▶ [EXERCISE DIRECTIONS]
Return each line of the records below in which the string "logo" turns up.

Saved entries
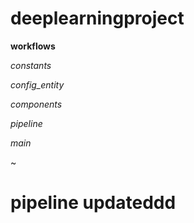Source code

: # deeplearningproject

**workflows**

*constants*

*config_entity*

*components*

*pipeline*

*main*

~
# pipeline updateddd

...

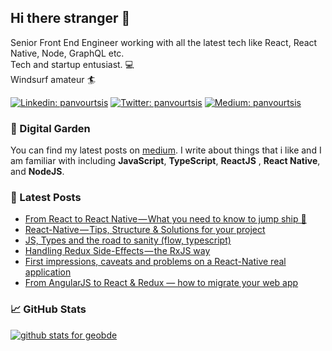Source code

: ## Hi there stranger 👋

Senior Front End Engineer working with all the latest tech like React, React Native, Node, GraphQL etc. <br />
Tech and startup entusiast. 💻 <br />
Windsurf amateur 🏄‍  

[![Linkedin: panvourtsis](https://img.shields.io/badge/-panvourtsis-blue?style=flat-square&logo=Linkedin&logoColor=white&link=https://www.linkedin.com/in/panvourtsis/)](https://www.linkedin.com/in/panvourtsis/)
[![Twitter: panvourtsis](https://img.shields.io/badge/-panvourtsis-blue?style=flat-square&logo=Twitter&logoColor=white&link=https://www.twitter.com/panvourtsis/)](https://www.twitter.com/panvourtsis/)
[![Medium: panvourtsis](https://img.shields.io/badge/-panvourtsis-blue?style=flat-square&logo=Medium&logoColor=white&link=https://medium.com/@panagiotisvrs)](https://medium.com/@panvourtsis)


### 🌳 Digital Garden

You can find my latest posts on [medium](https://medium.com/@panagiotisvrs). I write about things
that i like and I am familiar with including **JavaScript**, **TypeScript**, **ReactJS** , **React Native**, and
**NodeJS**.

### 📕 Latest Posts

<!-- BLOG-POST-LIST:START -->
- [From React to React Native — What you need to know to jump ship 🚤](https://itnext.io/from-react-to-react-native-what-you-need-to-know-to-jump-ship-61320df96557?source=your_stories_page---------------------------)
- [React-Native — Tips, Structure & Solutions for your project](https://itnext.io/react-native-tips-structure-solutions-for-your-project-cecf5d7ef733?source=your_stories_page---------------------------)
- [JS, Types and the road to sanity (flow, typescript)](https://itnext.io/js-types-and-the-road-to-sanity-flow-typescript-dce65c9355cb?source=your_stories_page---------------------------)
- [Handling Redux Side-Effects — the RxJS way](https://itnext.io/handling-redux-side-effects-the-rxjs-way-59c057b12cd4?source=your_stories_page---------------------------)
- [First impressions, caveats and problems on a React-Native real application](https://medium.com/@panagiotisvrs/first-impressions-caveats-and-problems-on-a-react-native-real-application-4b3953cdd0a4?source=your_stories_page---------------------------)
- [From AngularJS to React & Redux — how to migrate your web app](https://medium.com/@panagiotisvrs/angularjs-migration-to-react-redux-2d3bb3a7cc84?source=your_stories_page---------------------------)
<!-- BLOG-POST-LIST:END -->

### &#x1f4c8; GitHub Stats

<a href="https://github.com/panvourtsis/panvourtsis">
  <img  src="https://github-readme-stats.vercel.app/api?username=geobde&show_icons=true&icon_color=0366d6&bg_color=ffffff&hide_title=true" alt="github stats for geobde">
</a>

▶ [RESULT]
[![Linkedin: panvourtsis](https://img.shields.io/badge/-panvourtsis-blue?style=flat-square&logo=Linkedin&logoColor=white&link=https://www.linkedin.com/in/panvourtsis/)](https://www.linkedin.com/in/panvourtsis/)
[![Twitter: panvourtsis](https://img.shields.io/badge/-panvourtsis-blue?style=flat-square&logo=Twitter&logoColor=white&link=https://www.twitter.com/panvourtsis/)](https://www.twitter.com/panvourtsis/)
[![Medium: panvourtsis](https://img.shields.io/badge/-panvourtsis-blue?style=flat-square&logo=Medium&logoColor=white&link=https://medium.com/@panagiotisvrs)](https://medium.com/@panvourtsis)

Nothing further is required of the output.